§ RECORDS PROVIDED
Start of Block

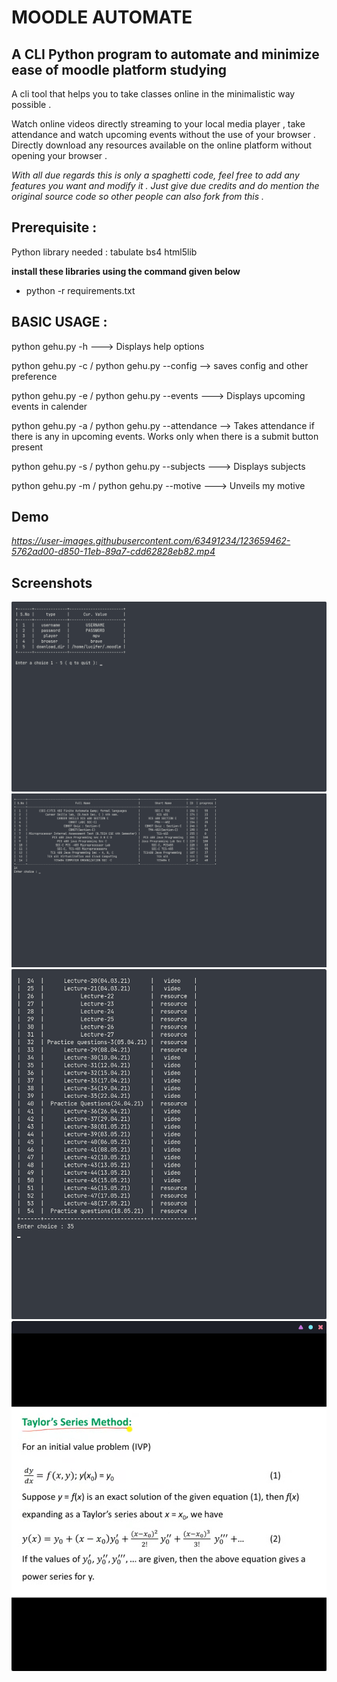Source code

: # MOODLE AUTOMATE

## A CLI Python program to automate and minimize ease of moodle platform studying 

A cli tool that helps you to take classes online in the minimalistic way possible . 

Watch online videos directly streaming to your local media player , take attendance and watch upcoming events without the use of your browser .
Directly download any resources available on the online platform without opening your browser .

*With all due regards this is only a spaghetti code, feel free to add any features you want and modify it . Just give due credits and do mention the original source code so other people can also fork from this .*

## Prerequisite :

Python library needed :
tabulate 
bs4
html5lib

**install these libraries using the command given below**
- python -r requirements.txt

## BASIC USAGE :

python gehu.py -h ---> Displays help options

python gehu.py -c / python gehu.py --config  --> saves config and other preference

python gehu.py -e / python gehu.py --events ---> Displays upcoming events in calender 

python gehu.py -a / python gehu.py --attendance --> Takes attendance if there is any in upcoming events. Works only when there is a submit button present

python gehu.py -s / python gehu.py --subjects ---> Displays subjects 

python gehu.py -m / python gehu.py --motive ---> Unveils my motive 

## Demo
*https://user-images.githubusercontent.com/63491234/123659462-5762ad00-d850-11eb-89a7-cdd62828eb82.mp4*

## Screenshots
![Config](/Screenshots/config.png)
![Subjects](/Screenshots/subjects.png)
![Topics](/Screenshots/topics.png)
![Mpv-spawned](/Screenshots/mpv.png)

End of Block

§ EXERCISE OBJECTIVE
Give again, word for word, the lines above from the first one through the one containing "Directly download any"; no pictures.

§ TASK SOLUTION
Source code

: # MOODLE AUTOMATE

## A CLI Python program to automate and minimize ease of moodle platform studying 

A cli tool that helps you to take classes online in the minimalistic way possible . 

Watch online videos directly streaming to your local media player , take attendance and watch upcoming events without the use of your browser .
Directly download any resources available on the online platform without opening your browser .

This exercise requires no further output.